The kernel of free group map to surface group
$G$ is a surface group of genus $g\geq 2$ (the fundamental group of closed orientable surface of genus g). $F$ is a free group of rank $2g$ with basis $\{x_1,\dots,x_{2g}\}$. $\phi$ is a surjective homomorphism from $F$ to $G$ such that $G$ is generated by $\phi(x_1),\dots,\phi(x_{2g})$.
What can we say about the kernel of $\phi$?
Is it always the normal closure of an element $r$ in $F$?
Can we write $r$ explicitly if it is?
As I said in the comments above, this has a positive solution due to a recent preprint of Lars Louder, which can be found here.
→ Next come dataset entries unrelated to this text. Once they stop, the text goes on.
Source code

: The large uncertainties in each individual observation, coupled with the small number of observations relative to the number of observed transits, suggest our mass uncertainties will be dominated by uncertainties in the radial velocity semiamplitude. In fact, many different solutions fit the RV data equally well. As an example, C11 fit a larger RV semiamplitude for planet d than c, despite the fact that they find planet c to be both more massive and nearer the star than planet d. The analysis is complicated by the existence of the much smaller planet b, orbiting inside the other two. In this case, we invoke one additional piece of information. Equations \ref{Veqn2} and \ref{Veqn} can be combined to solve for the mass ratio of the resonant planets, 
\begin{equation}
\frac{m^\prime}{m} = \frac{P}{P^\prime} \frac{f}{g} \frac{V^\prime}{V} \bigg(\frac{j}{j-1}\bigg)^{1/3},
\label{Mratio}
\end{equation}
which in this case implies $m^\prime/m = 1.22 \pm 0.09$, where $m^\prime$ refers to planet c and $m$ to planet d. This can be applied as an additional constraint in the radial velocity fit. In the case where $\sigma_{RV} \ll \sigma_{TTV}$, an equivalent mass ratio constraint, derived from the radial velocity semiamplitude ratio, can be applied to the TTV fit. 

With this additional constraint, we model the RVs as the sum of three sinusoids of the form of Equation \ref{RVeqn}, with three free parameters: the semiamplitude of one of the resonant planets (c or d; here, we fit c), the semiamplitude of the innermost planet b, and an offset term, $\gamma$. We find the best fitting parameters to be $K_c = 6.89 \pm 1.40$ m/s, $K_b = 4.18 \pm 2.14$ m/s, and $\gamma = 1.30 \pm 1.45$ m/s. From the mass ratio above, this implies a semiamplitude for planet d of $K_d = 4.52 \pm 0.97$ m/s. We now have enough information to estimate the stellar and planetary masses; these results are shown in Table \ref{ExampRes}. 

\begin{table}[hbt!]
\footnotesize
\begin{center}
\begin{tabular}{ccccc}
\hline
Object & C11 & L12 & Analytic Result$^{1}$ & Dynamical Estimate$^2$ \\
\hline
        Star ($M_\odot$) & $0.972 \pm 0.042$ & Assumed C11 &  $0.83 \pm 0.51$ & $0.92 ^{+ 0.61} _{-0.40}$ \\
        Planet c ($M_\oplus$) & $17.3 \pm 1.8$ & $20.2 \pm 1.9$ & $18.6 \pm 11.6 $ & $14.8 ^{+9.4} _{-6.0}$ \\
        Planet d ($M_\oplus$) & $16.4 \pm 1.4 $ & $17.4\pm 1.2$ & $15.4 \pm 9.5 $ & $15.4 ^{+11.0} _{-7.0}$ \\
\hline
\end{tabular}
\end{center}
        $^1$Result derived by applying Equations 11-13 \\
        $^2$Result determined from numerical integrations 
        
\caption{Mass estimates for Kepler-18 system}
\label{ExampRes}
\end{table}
The paper proves that surface groups have a "single Nielsen equivalence class of generating $2g$-tuples". I'll explain what this means, and then I will explain why this solves the problem. (In the comments below, Lars Louder has pointed out that the quoted result is due to Zieschang for genus $g\neq 3$, and that his own results are much more general.)
Let $(x_1, x_2, \ldots, x_n)$ be a generating tuple for a group $G$. Then clearly all permutations of this tuple are generating tuples for $G$, as are $(x_1^{-1}, x_2, \ldots, x_n)$ and $(x_1x_2, x_2, \ldots, x_n)$. These alterations correspond to Nielsen transformations, or equivalently, to automorphisms of the free group $F(x_1, \ldots, x_n)$. Indeed the Nielsen transformations I described above generate all Nielsen transformations, that is, if you repeat the above alterations then you obtain all of the "obvious" generating tuples for $G$, for example if $n=3$ then $(x_1^{-1}, x_2x_1x_3, x_2x_1)$ will be obtained, and so on. If two generating $n$-tuples can be obtained one from the other in this way then they are said to be Nielsen equivalent. They partition the generating tuples into Nielsen equivalence classes.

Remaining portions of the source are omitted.